▶ [TASK INSTRUCTIONS] Could you output each record below exactly as it stands and leave the pictures out?
+ + +
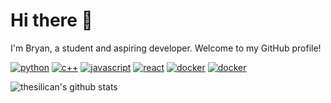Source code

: # Hi there 👋
I'm Bryan, a student and aspiring developer. Welcome to my GitHub profile!

[![python](https://img.shields.io/badge/Python-306998.svg?&style=for-the-badge&logo=python&logoColor=white)](https://github.com/thesilican/python-code)
[![c++](https://img.shields.io/badge/C++-00599C.svg?&style=for-the-badge&logo=c%2B%2B&ogoColor=white)](https://github.com/thesilican/competitive-programming)
[![javascript](https://img.shields.io/badge/JavaScript-323330.svg?&style=for-the-badge&logo=javascript&logoColor=F7DF1E)](https://github.com/thesilican/javascript-code)
[![react](https://img.shields.io/badge/React-20232a.svg?&style=for-the-badge&logo=react&logoColor=61DAFB)](https://github.com/thesilican/cra-template-thesilican)
[![docker](https://img.shields.io/badge/npm-CC0000.svg?&style=for-the-badge&logo=npm&logoColor=CC0000)](https://www.npmjs.com/~thesilican)
[![docker](https://img.shields.io/badge/Docker-0db7ed.svg?&style=for-the-badge&logo=docker&logoColor=white)](https://hub.docker.com/u/thesilican)

![thesilican's github stats](https://github-readme-stats.vercel.app/api?username=thesilican&theme=dark&show_icons=true)
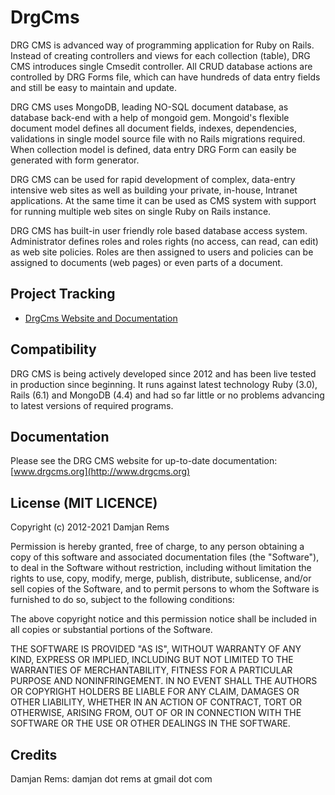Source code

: # DrgCms

DRG CMS is advanced way of programming application for Ruby on Rails. 
Instead of creating controllers and views for each collection (table), 
DRG CMS introduces single Cmsedit controller. All CRUD database actions are 
controlled by DRG Forms file, which can have hundreds of data entry fields 
and still be easy to maintain and update.
 
DRG CMS uses MongoDB, leading NO-SQL document database, as database back-end 
with a help of mongoid gem. Mongoid's flexible document model defines all 
document fields, indexes, dependencies, validations in single model source file with 
no Rails migrations required. When collection model is defined, data entry DRG Form 
can easily be generated with form generator.

DRG CMS can be used for rapid development of complex, data-entry intensive web 
sites as well as building your private, in-house, Intranet applications. At
the same time it can be used as CMS system with support for running 
multiple web sites on single Ruby on Rails instance.

DRG CMS has built-in user friendly role based database access system. Administrator
defines roles and roles rights (no access, can read, can edit) as web site policies.
Roles are then assigned to users and policies can be assigned to documents (web pages) 
or even parts of a document.

Project Tracking
----------------

* [DrgCms Website and Documentation](http://www.drgcms.org)

Compatibility
-------------

DRG CMS is being actively developed since 2012 and has been live tested in production 
since beginning. It runs against latest technology Ruby (3.0), Rails (6.1) 
and MongoDB (4.4) and had so far little or no problems advancing to latest versions 
of required programs.

Documentation
-------------

Please see the DRG CMS website for up-to-date documentation:
[www.drgcms.org](http://www.drgcms.org)

License (MIT LICENCE)
---------------------

Copyright (c) 2012-2021 Damjan Rems

Permission is hereby granted, free of charge, to any person obtaining
a copy of this software and associated documentation files (the
"Software"), to deal in the Software without restriction, including
without limitation the rights to use, copy, modify, merge, publish,
distribute, sublicense, and/or sell copies of the Software, and to
permit persons to whom the Software is furnished to do so, subject to
the following conditions:

The above copyright notice and this permission notice shall be
included in all copies or substantial portions of the Software.

THE SOFTWARE IS PROVIDED "AS IS", WITHOUT WARRANTY OF ANY KIND,
EXPRESS OR IMPLIED, INCLUDING BUT NOT LIMITED TO THE WARRANTIES OF
MERCHANTABILITY, FITNESS FOR A PARTICULAR PURPOSE AND
NONINFRINGEMENT. IN NO EVENT SHALL THE AUTHORS OR COPYRIGHT HOLDERS BE
LIABLE FOR ANY CLAIM, DAMAGES OR OTHER LIABILITY, WHETHER IN AN ACTION
OF CONTRACT, TORT OR OTHERWISE, ARISING FROM, OUT OF OR IN CONNECTION
WITH THE SOFTWARE OR THE USE OR OTHER DEALINGS IN THE SOFTWARE.

Credits
-------

Damjan Rems: damjan dot rems at gmail dot com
+ + +
▶ [RESPONSE TO THE TASK]
Source code

: # Hi there 👋
I'm Bryan, a student and aspiring developer. Welcome to my GitHub profile!

[![python](https://img.shields.io/badge/Python-306998.svg?&style=for-the-badge&logo=python&logoColor=white)](https://github.com/thesilican/python-code)
[![c++](https://img.shields.io/badge/C++-00599C.svg?&style=for-the-badge&logo=c%2B%2B&ogoColor=white)](https://github.com/thesilican/competitive-programming)
[![javascript](https://img.shields.io/badge/JavaScript-323330.svg?&style=for-the-badge&logo=javascript&logoColor=F7DF1E)](https://github.com/thesilican/javascript-code)
[![react](https://img.shields.io/badge/React-20232a.svg?&style=for-the-badge&logo=react&logoColor=61DAFB)](https://github.com/thesilican/cra-template-thesilican)
[![docker](https://img.shields.io/badge/npm-CC0000.svg?&style=for-the-badge&logo=npm&logoColor=CC0000)](https://www.npmjs.com/~thesilican)
[![docker](https://img.shields.io/badge/Docker-0db7ed.svg?&style=for-the-badge&logo=docker&logoColor=white)](https://hub.docker.com/u/thesilican)

![thesilican's github stats](https://github-readme-stats.vercel.app/api?username=thesilican&theme=dark&show_icons=true)
Source code

: # DrgCms

DRG CMS is advanced way of programming application for Ruby on Rails. 
Instead of creating controllers and views for each collection (table), 
DRG CMS introduces single Cmsedit controller. All CRUD database actions are 
controlled by DRG Forms file, which can have hundreds of data entry fields 
and still be easy to maintain and update.
 
DRG CMS uses MongoDB, leading NO-SQL document database, as database back-end 
with a help of mongoid gem. Mongoid's flexible document model defines all 
document fields, indexes, dependencies, validations in single model source file with 
no Rails migrations required. When collection model is defined, data entry DRG Form 
can easily be generated with form generator.

DRG CMS can be used for rapid development of complex, data-entry intensive web 
sites as well as building your private, in-house, Intranet applications. At
the same time it can be used as CMS system with support for running 
multiple web sites on single Ruby on Rails instance.

DRG CMS has built-in user friendly role based database access system. Administrator
defines roles and roles rights (no access, can read, can edit) as web site policies.
Roles are then assigned to users and policies can be assigned to documents (web pages) 
or even parts of a document.

Project Tracking
----------------

* [DrgCms Website and Documentation](http://www.drgcms.org)

Compatibility
-------------

DRG CMS is being actively developed since 2012 and has been live tested in production 
since beginning. It runs against latest technology Ruby (3.0), Rails (6.1) 
and MongoDB (4.4) and had so far little or no problems advancing to latest versions 
of required programs.

Documentation
-------------

Please see the DRG CMS website for up-to-date documentation:
[www.drgcms.org](http://www.drgcms.org)

License (MIT LICENCE)
---------------------

Copyright (c) 2012-2021 Damjan Rems

Permission is hereby granted, free of charge, to any person obtaining
a copy of this software and associated documentation files (the
"Software"), to deal in the Software without restriction, including
without limitation the rights to use, copy, modify, merge, publish,
distribute, sublicense, and/or sell copies of the Software, and to
permit persons to whom the Software is furnished to do so, subject to
the following conditions:

The above copyright notice and this permission notice shall be
included in all copies or substantial portions of the Software.

THE SOFTWARE IS PROVIDED "AS IS", WITHOUT WARRANTY OF ANY KIND,
EXPRESS OR IMPLIED, INCLUDING BUT NOT LIMITED TO THE WARRANTIES OF
MERCHANTABILITY, FITNESS FOR A PARTICULAR PURPOSE AND
NONINFRINGEMENT. IN NO EVENT SHALL THE AUTHORS OR COPYRIGHT HOLDERS BE
LIABLE FOR ANY CLAIM, DAMAGES OR OTHER LIABILITY, WHETHER IN AN ACTION
OF CONTRACT, TORT OR OTHERWISE, ARISING FROM, OUT OF OR IN CONNECTION
WITH THE SOFTWARE OR THE USE OR OTHER DEALINGS IN THE SOFTWARE.

Credits
-------

Damjan Rems: damjan dot rems at gmail dot com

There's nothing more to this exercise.